My wife and I attended the first day of the “Be the Change” Conference held at the Anvil Centre in New Westminster today, sponsored by Stenberg College.

The morning session was about Truth & Reconciliation and Aboriginal experiences of the Residential Schools. Residential schools operated in Canada between the 1870s and the 1990s. It is estimated that over 150,000 children between the ages of 4 and 16 attended these schools.

To provide some perspective, the 2016 Canadian Census enumerated 1,673,780 Aboriginal people in Canada, 4.9% of the country’s total population. This total includes 977,230 First Nations people, 587,545 Métis, and 65,025 Inuit.

Our takeaway from this session was that, just as the Aboriginal people of Canada are finally able to begin finding and expressing their voice, so too each of us need to help promote a culture and an environment for us to feel safe in doing the same.

The afternoon session addressed the reasons for Homelessness. A key takeaway from this session was that the largest causal factor of homelessness in BC is the displacement of people due to the housing crisis and lack of government involvement and policy.

Again, to provide perspective on this, in March 8, 2017 a total of 3,605 people were homeless in Metro Vancouver. An additional 606 people were found to be homeless in the Fraser Valley Regional District’s Homeless count. However, because of the difficulty in collecting this data, the number could be much greater. The latest count in Metro Vancouver had recorded a sharp increase in the number of people who are homeless, up 30 per cent from a previous count in 2014.

It has been suggested that the problem of the twenty-first century is the problem of something called “othering.”  This can result in a phenomenon known as in-groups versus out-groups. So much conflict in the world today continues to be based on a variety of types of group-based bias against religions, languages, economic and other cultural groups.

Having preferential empathy does serve a purpose and we do need to categorize to a certain extent. After all, there is nothing necessarily wrong with having preferences about whom we choose to be connected with, or those we want to avoid for good reason. However it is important that we continue challenging and rejecting the stereotyping of others simply because they are unlike us. To the extent we can do this, we can then choose to communicate with the groups that we consciously want to include and welcome into our community and society. 

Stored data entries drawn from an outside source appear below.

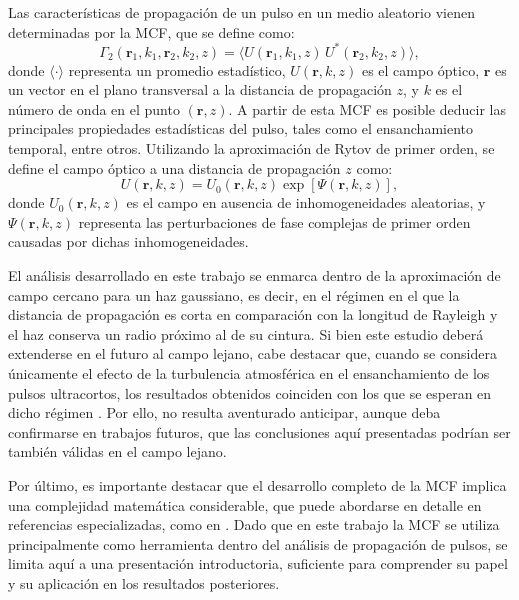 Las características de propagación de un pulso en un medio aleatorio vienen determinadas por la MCF, que se define como:
\begin{equation}
\Gamma_2(\mathbf{r}_1, k_1, \mathbf{r}_2, k_2, z) = \langle U(\mathbf{r}_1, k_1, z)\, U^*(\mathbf{r}_2, k_2, z) \rangle,
\end{equation}
donde $\langle \cdot \rangle$ representa un promedio estadístico, $U(\mathbf{r}, k, z)$ es el campo óptico, $\mathbf{r}$ es un vector en el plano transversal a la distancia de propagación $z$, y $k$ es el número de onda en el punto $(\mathbf{r}, z)$. A partir de esta MCF es posible deducir las principales propiedades estadísticas del pulso, tales como el ensanchamiento temporal, entre otros. Utilizando la aproximación de Rytov de primer orden, se define el campo óptico a una distancia de propagación $z$ como:
\begin{equation}
U(\mathbf{r}, k, z) = U_{0}(\mathbf{r}, k, z) \exp \left[ \Psi(\mathbf{r}, k, z) \right],
\end{equation}
donde $U_{0}(\mathbf{r}, k, z)$ es el campo en ausencia de inhomogeneidades aleatorias, y $\Psi(\mathbf{r}, k, z)$ representa las perturbaciones de fase complejas de primer orden causadas por dichas inhomogeneidades.

El análisis desarrollado en este trabajo se enmarca dentro de la aproximación de campo cercano para un haz gaussiano, es decir, en el régimen en el que la distancia de propagación es corta en comparación con la longitud de Rayleigh y el haz conserva un radio próximo al de su cintura. Si bien este estudio deberá extenderse en el futuro al campo lejano, cabe destacar que, cuando se considera únicamente el efecto de la turbulencia atmosférica en el ensanchamiento de los pulsos ultracortos, los resultados obtenidos coinciden con los que se esperan en dicho régimen \cite{Andrews}. Por ello, no resulta aventurado anticipar, aunque deba confirmarse en trabajos futuros, que las conclusiones aquí presentadas podrían ser también válidas en el campo lejano.

Por último, es importante destacar que el desarrollo completo de la MCF implica una complejidad matemática considerable, que puede abordarse en detalle en referencias especializadas, como en \cite{Andrews}. Dado que en este trabajo la MCF se utiliza principalmente como herramienta dentro del análisis de propagación de pulsos, se limita aquí a una presentación introductoria, suficiente para comprender su papel y su aplicación en los resultados posteriores.

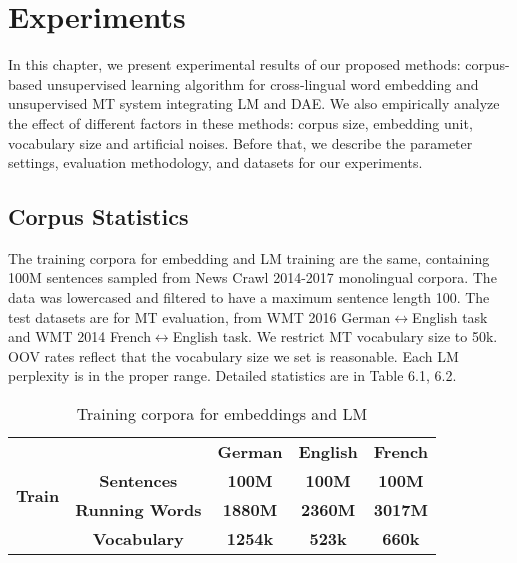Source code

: \chapter{Experiments}
In this chapter, we present experimental results of our proposed methods: corpus-based unsupervised learning algorithm for cross-lingual word embedding and unsupervised MT system integrating LM and DAE. We also empirically analyze the effect of different factors in these methods: corpus size, embedding unit, vocabulary size and artificial noises. Before that, we describe the parameter settings, evaluation methodology, and datasets for our experiments.



\section{Corpus Statistics}
 The training corpora for embedding and LM training are the same, containing 100M sentences
 sampled from News Crawl 2014-2017 monolingual
 corpora. The data was lowercased and filtered
 to have a maximum sentence length 100. The test datasets are for MT evaluation, from WMT 2016   German$\leftrightarrow$English task and WMT 2014 French$\leftrightarrow$English task. We restrict MT vocabulary size to 50k. OOV rates reflect that the vocabulary size we set is reasonable. Each LM perplexity is in the proper range. Detailed statistics are in Table 6.1, 6.2.
\begin{table}[H]
	\centering
	\begin{tabular}{c|c|c|c|c}
		\hline
		\multirow{4}{*}{\textbf{Train}} & \textbf{}              & \textbf{German} & \textbf{English} & \textbf{French} \\ \cline{2-5} 
		& \textbf{Sentences}     & \textbf{100M}   & \textbf{100M}    & \textbf{100M}   \\ \cline{2-5} 
		& \textbf{Running Words} & \textbf{1880M}  & \textbf{2360M}   & \textbf{3017M}  \\ \cline{2-5} 
		& \textbf{Vocabulary}    & \textbf{1254k}  & \textbf{523k}    & \textbf{660k}   \\ \hline
	\end{tabular}
	\caption{Training corpora for embeddings and LM}
\end{table}

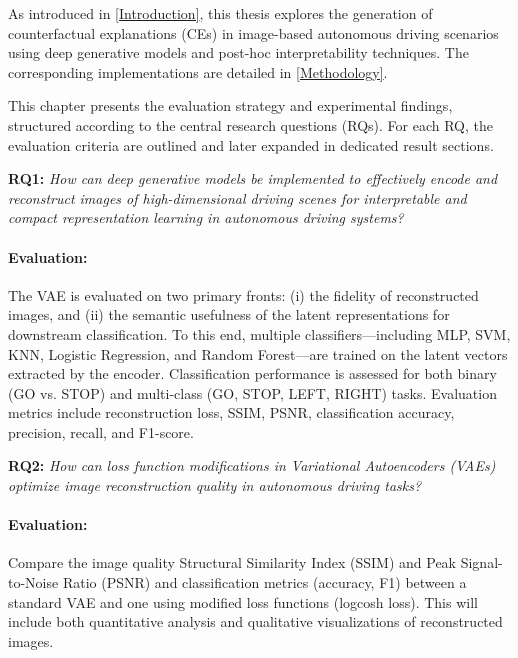 As introduced in \cref{Introduction}, this thesis explores the generation of counterfactual explanations (CEs) in image-based autonomous driving scenarios using deep generative models and post-hoc interpretability techniques. The corresponding implementations are detailed in \cref{Methodology}.

This chapter presents the evaluation strategy and experimental findings, structured according to the central research questions (RQs). For each RQ, the evaluation criteria are outlined and later expanded in dedicated result sections.

\textbf{RQ1:} \textit{How can deep generative models be implemented to effectively encode and reconstruct images of high-dimensional driving scenes for interpretable and compact representation learning in autonomous driving systems?}

\vspace{-1em}

\paragraph{Evaluation:}The VAE is evaluated on two primary fronts: (i) the fidelity of reconstructed images, and (ii) the semantic usefulness of the latent representations for downstream classification. To this end, multiple classifiers—including MLP, SVM, KNN, Logistic Regression, and Random Forest—are trained on the latent vectors extracted by the encoder. Classification performance is assessed for both binary (GO vs. STOP) and multi-class (GO, STOP, LEFT, RIGHT) tasks. Evaluation metrics include reconstruction loss, SSIM, PSNR, classification accuracy, precision, recall, and F1-score.
    
\vspace{1em}

\textbf{RQ2:} \textit{How can loss function modifications in Variational Autoencoders (VAEs) optimize image reconstruction quality in autonomous driving tasks?} 

\vspace{-1em}

\paragraph{Evaluation:}Compare the image quality Structural Similarity Index (SSIM) and Peak Signal-to-Noise Ratio (PSNR) and classification metrics (accuracy, F1) between a standard VAE and one using modified loss functions (logcosh loss). This will include both quantitative analysis and qualitative visualizations of reconstructed images.

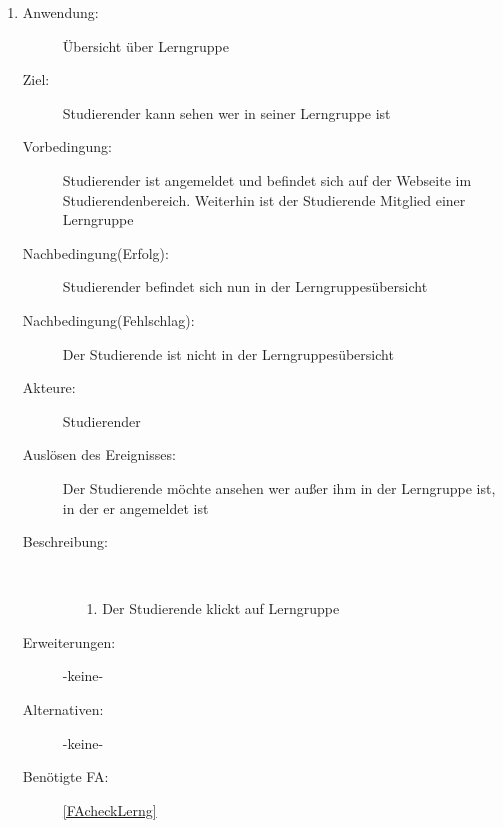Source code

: \documentclass[parskip=full]{scrartcl}
\newcommand{\swtLabel}[1]{\textbf{/#1\arabic*0/}}
\begin{document}
\begin{enumerate}[label=\swtLabel{S}]
   \item \label{UCstudUebersichtLernG}
  \begin{description}
  \item[Anwendung:] Übersicht über \gls{Lerngruppe}
  \item[Ziel:] Studierender kann sehen wer in seiner \gls{Lerngruppe} ist
  	\item[Vorbedingung:] Studierender ist angemeldet und befindet sich auf der
  	Webseite im Studierendenbereich. Weiterhin ist der Studierende Mitglied einer
  	\gls{Lerngruppe}
  	\item[Nachbedingung(Erfolg):] Studierender befindet sich nun in der
  	\glspl{Lerngruppe}übersicht
  	\item[Nachbedingung(Fehlschlag):] Der Studierende ist nicht in der
  	\glspl{Lerngruppe}übersicht
  	\item[Akteure:] Studierender
  	\item[Auslösen des Ereignisses:] Der Studierende möchte ansehen wer außer ihm
  	in der \gls{Lerngruppe} ist, in der er angemeldet ist
  	\item[Beschreibung:]~
  	\begin{enumerate}
  	  \item[1.] Der Studierende klickt auf \gls{Lerngruppe} %
 
  	\end{enumerate}
  	\item[Erweiterungen:] -keine-
  	
  	\item[Alternativen:] -keine-
  	
  	 \item[Benötigte FA:] \ref{FAcheckLerng}
  \end{description}
  

\end{enumerate}
\end{document}
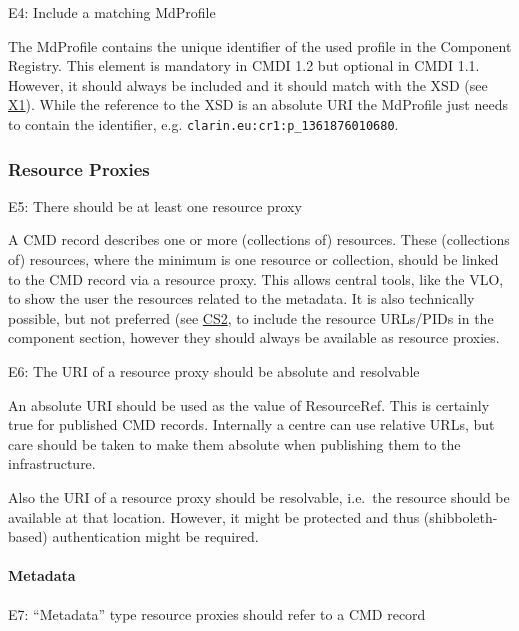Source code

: E4: Include a matching MdProfile


The MdProfile contains the unique identifier of the used profile in the Component Registry. This element is mandatory in CMDI 1.2 but optional in CMDI 1.1. However, it should always be included and it should match with the XSD (see \hyperref[x1]{X1}). While the reference to the XSD is an absolute URI the MdProfile just needs to contain the identifier, e.g.
\texttt{clarin.eu:cr1:p\_1361876010680}.

\subsubsection{Resource Proxies}\label{resource-proxies}

\label{e5}
E5: There should be at least one resource proxy


A CMD record describes one or more (collections of) resources. These (collections of) resources, where the minimum is one resource or collection, should be linked to the CMD record via a resource proxy. This allows central tools, like the VLO, to show the user the resources related to the metadata. It is also technically possible, but not preferred (see \hyperref[cs2]{CS2}, to include the resource URLs/PIDs in the component section, however they should always be available as resource proxies.

E6: The URI of a resource proxy should be absolute and resolvable


An absolute URI should be used as the value of ResourceRef. This is certainly true for published CMD records. Internally a centre can use relative URLs, but care should be taken to make them absolute when publishing them to the infrastructure.

Also the URI of a resource proxy should be resolvable, i.e.~the resource should be available at that location. However, it might be protected and thus (shibboleth-based) authentication might be required.

\paragraph{Metadata}\label{metadata}

E7: ``Metadata'' type resource proxies should refer to a CMD record


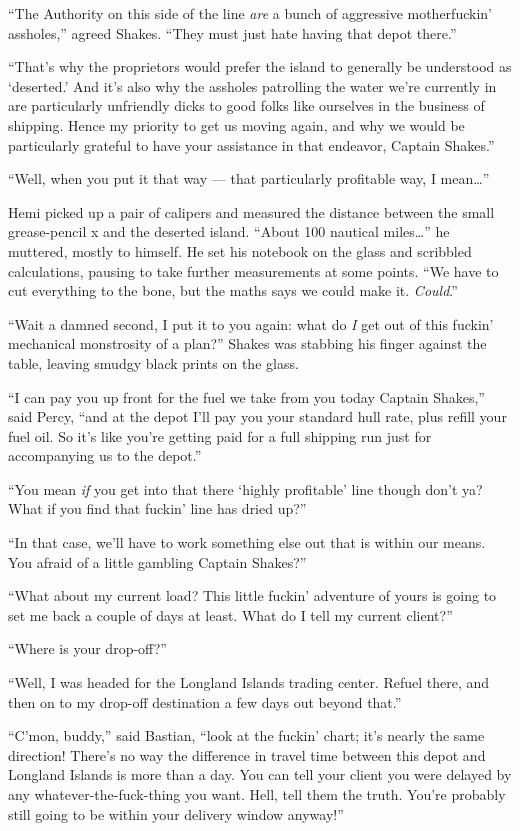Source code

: \documentclass[
]{scrbook}
\begin{document}
``The Authority on this side of the line \emph{are} a bunch of
aggressive motherfuckin' assholes,'' agreed Shakes. ``They must just
hate having that depot there.''

``That's why the proprietors would prefer the island to generally be
understood as `deserted.' And it's also why the assholes patrolling the
water we're currently in are particularly unfriendly dicks to good folks
like ourselves in the business of shipping. Hence my priority to get us
moving again, and why we would be particularly grateful to have your
assistance in that endeavor, Captain Shakes.''

``Well, when you put it that way --- that particularly profitable way, I
mean\ldots{}''

Hemi picked up a pair of calipers and measured the distance between the
small grease-pencil x and the deserted island. ``About 100 nautical
miles\ldots{}'' he muttered, mostly to himself. He set his notebook on
the glass and scribbled calculations, pausing to take further
measurements at some points. ``We have to cut everything to the bone,
but the maths says we could make it. \emph{Could}.''

``Wait a damned second, I put it to you again: what do \emph{I} get out
of this fuckin' mechanical monstrosity of a plan?'' Shakes was stabbing
his finger against the table, leaving smudgy black prints on the glass.

``I can pay you up front for the fuel we take from you today Captain
Shakes,'' said Percy, ``and at the depot I'll pay you your standard hull
rate, plus refill your fuel oil. So it's like you're getting paid for a
full shipping run just for accompanying us to the depot.''

``You mean \emph{if} you get into that there `highly profitable' line
though don't ya? What if you find that fuckin' line has dried up?''

``In that case, we'll have to work something else out that is within our
means. You afraid of a little gambling Captain Shakes?''

``What about my current load? This little fuckin' adventure of yours is
going to set me back a couple of days at least. What do I tell my
current client?''

``Where is your drop-off?''

``Well, I was headed for the Longland Islands trading center. Refuel
there, and then on to my drop-off destination a few days out beyond
that.''

``C'mon, buddy,'' said Bastian, ``look at the fuckin' chart; it's nearly
the same direction! There's no way the difference in travel time between
this depot and Longland Islands is more than a day. You can tell your
client you were delayed by any whatever-the-fuck-thing you want. Hell,
tell them the truth. You're probably still going to be within your
delivery window anyway!''
\end{document}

First comes the awareness, then the attitude, followed by knowledge such as that provided at the conference we attended today and finally development of the necessary skills to break down the barriers and to, not only communicate, but to also connect with others we might previously have rejected. These are the essential steps needed if we are going to progressively move towards widening the circle of human concern so essential in “humanizing the other.”